Instruction for the data below: set down exactly the lines from the line with "Here is a **GitHub" to the line with "# 📌 **RSRS Market", inclusive, and no others.

--- DATA FOR THIS TASK Enclosed Below ---

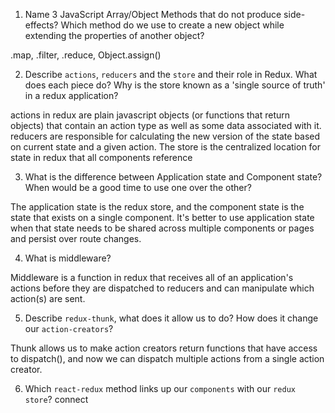 1.  Name 3 JavaScript Array/Object Methods that do not produce side-effects? Which method do we use to create a new object while extending the properties of another object?

.map, .filter, .reduce, Object.assign()

2.  Describe `actions`, `reducers` and the `store` and their role in Redux. What does each piece do? Why is the store known as a 'single source of truth' in a redux application?

actions in redux are plain javascript objects (or functions that return objects) that contain an action type as well as some data associated with it. reducers 
are responsible for calculating the new version of the state based on current state and a given action. The store is the centralized location for state in redux
that all components reference

3.  What is the difference between Application state and Component state? When would be a good time to use one over the other?

The application state is the redux store, and the component state is the state that exists on a single component. It's better to use application state when that state needs to be shared across multiple components or pages and persist over route changes.

4.  What is middleware?

Middleware is a function in redux that receives all of an application's actions before they are dispatched to reducers and can manipulate which action(s) are sent.

5.  Describe `redux-thunk`, what does it allow us to do? How does it change our `action-creators`?

Thunk allows us to make action creators return functions that have access to dispatch(), and now we can dispatch multiple actions from a single action creator.

6.  Which `react-redux` method links up our `components` with our `redux store`?
connect
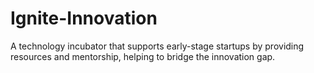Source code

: # Ignite-Innovation
A technology incubator that supports early-stage startups by providing resources and mentorship, helping to bridge the innovation gap.
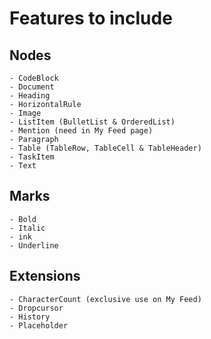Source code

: # Features to include

## Nodes

    - CodeBlock
    - Document
    - Heading
    - HorizontalRule
    - Image
    - ListItem (BulletList & OrderedList)
    - Mention (need in My Feed page)
    - Paragraph
    - Table (TableRow, TableCell & TableHeader)
    - TaskItem
    - Text

## Marks

    - Bold
    - Italic
    - ink
    - Underline

## Extensions

    - CharacterCount (exclusive use on My Feed)
    - Dropcursor
    - History
    - Placeholder
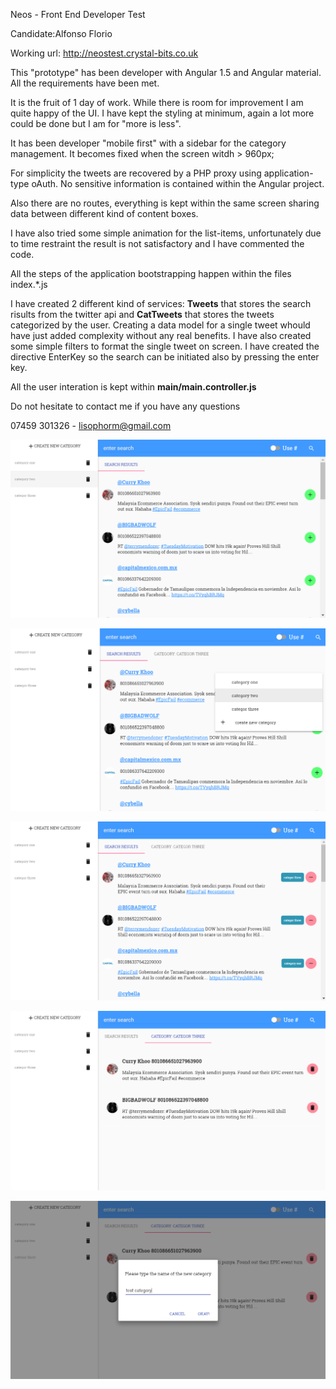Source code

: Neos - Front End Developer Test

Candidate:Alfonso Florio

Working url: http://neostest.crystal-bits.co.uk

This "prototype" has been developer with Angular 1.5 and Angular material.
All the requirements have been met. 

It is the fruit of 1 day of work. While there is room for improvement I am quite happy of the UI. I have kept the styling at minimum, again a lot more could be done but I am for "more is less". 

It has been developer "mobile first" with a sidebar for the category management. It becomes fixed when the screen witdh > 960px;

For simplicity the tweets are recovered by a PHP proxy using application-type oAuth. No sensitive information is contained within the Angular project.

Also there are no routes, everything is kept within the same screen sharing data between different kind of content boxes.

I have also tried some simple animation for the list-items, unfortunately due to time restraint the result is not satisfactory and I have commented the code.

All the steps of the application bootstrapping happen within the files index.*.js 

I have created 2 different kind of services: **Tweets** that stores the search risults from the twitter api and **CatTweets** that stores the tweets categorized by the user.
Creating a data model for a single tweet whould have just added complexity without any real benefits.
I have also created some simple filters to format the single tweet on screen.
I have created the directive EnterKey so the search can be initiated also by pressing the enter key.

All the user interation is kept within **main/main.controller.js**

Do not hesitate to contact me if you have any questions

07459 301326 - lisophorm@gmail.com

![screenshot](/screenshots/screen1.PNG)

![screenshot](/screenshots/screen2.PNG)

![screenshot](/screenshots/screen3.PNG)

![screenshot](/screenshots/screen4.PNG)

![screenshot](/screenshots/screen5.PNG)




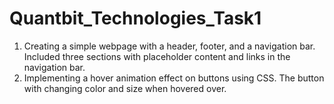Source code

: # Quantbit_Technologies_Task1
1. Creating a simple webpage with a header, footer, and a navigation bar. Included three sections with placeholder content and links in the navigation bar.
2. Implementing a hover animation effect on buttons using CSS. The button with changing color and size when hovered over.
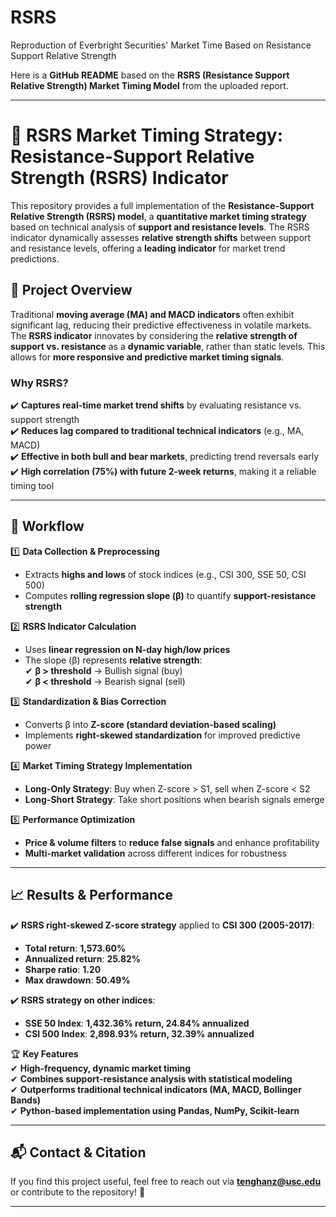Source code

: # RSRS
Reproduction of Everbright Securities' Market Time Based on Resistance Support Relative Strength

Here is a **GitHub README** based on the **RSRS (Resistance Support Relative Strength) Market Timing Model** from the uploaded report.

---

# 📌 **RSRS Market Timing Strategy: Resistance-Support Relative Strength (RSRS) Indicator**

This repository provides a full implementation of the **Resistance-Support Relative Strength (RSRS) model**, a **quantitative market timing strategy** based on technical analysis of **support and resistance levels**. The RSRS indicator dynamically assesses **relative strength shifts** between support and resistance levels, offering a **leading indicator** for market trend predictions.

## 🔹 **Project Overview**  
Traditional **moving average (MA) and MACD indicators** often exhibit significant lag, reducing their predictive effectiveness in volatile markets. The **RSRS indicator** innovates by considering the **relative strength of support vs. resistance** as a **dynamic variable**, rather than static levels. This allows for **more responsive and predictive market timing signals**.

### **Why RSRS?**
✔️ **Captures real-time market trend shifts** by evaluating resistance vs. support strength  
✔️ **Reduces lag compared to traditional technical indicators** (e.g., MA, MACD)  
✔️ **Effective in both bull and bear markets**, predicting trend reversals early  
✔️ **High correlation (75%) with future 2-week returns**, making it a reliable timing tool  

---

## 🚀 **Workflow**  

1️⃣ **Data Collection & Preprocessing**  
- Extracts **highs and lows** of stock indices (e.g., CSI 300, SSE 50, CSI 500)  
- Computes **rolling regression slope (β)** to quantify **support-resistance strength**  

2️⃣ **RSRS Indicator Calculation**  
- Uses **linear regression on N-day high/low prices**  
- The slope (β) represents **relative strength**:  
  ✔ **β > threshold** → Bullish signal (buy)  
  ✔ **β < threshold** → Bearish signal (sell)  

3️⃣ **Standardization & Bias Correction**  
- Converts β into **Z-score (standard deviation-based scaling)**  
- Implements **right-skewed standardization** for improved predictive power  

4️⃣ **Market Timing Strategy Implementation**  
- **Long-Only Strategy**: Buy when Z-score > S1, sell when Z-score < S2  
- **Long-Short Strategy**: Take short positions when bearish signals emerge  

5️⃣ **Performance Optimization**  
- **Price & volume filters** to **reduce false signals** and enhance profitability  
- **Multi-market validation** across different indices for robustness  

---

## 📈 **Results & Performance**  

✔️ **RSRS right-skewed Z-score strategy** applied to **CSI 300 (2005-2017)**:  
   - **Total return**: **1,573.60%**  
   - **Annualized return**: **25.82%**  
   - **Sharpe ratio**: **1.20**  
   - **Max drawdown**: **50.49%**  

✔️ **RSRS strategy on other indices**:  
   - **SSE 50 Index**: **1,432.36% return, 24.84% annualized**  
   - **CSI 500 Index**: **2,898.93% return, 32.39% annualized**  

🏆 **Key Features**  
✔ **High-frequency, dynamic market timing**  
✔ **Combines support-resistance analysis with statistical modeling**  
✔ **Outperforms traditional technical indicators (MA, MACD, Bollinger Bands)**  
✔ **Python-based implementation using Pandas, NumPy, Scikit-learn**  

---

## 📬 **Contact & Citation**  
If you find this project useful, feel free to reach out via **tenghanz@usc.edu** or contribute to the repository! 🚀  

---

--- End of Enclosed DATA FOR THIS TASK ---

• SOLUTION FOR THIS TASK:
Here is a **GitHub README** based on the **RSRS (Resistance Support Relative Strength) Market Timing Model** from the uploaded report.

---

# 📌 **RSRS Market Timing Strategy: Resistance-Support Relative Strength (RSRS) Indicator**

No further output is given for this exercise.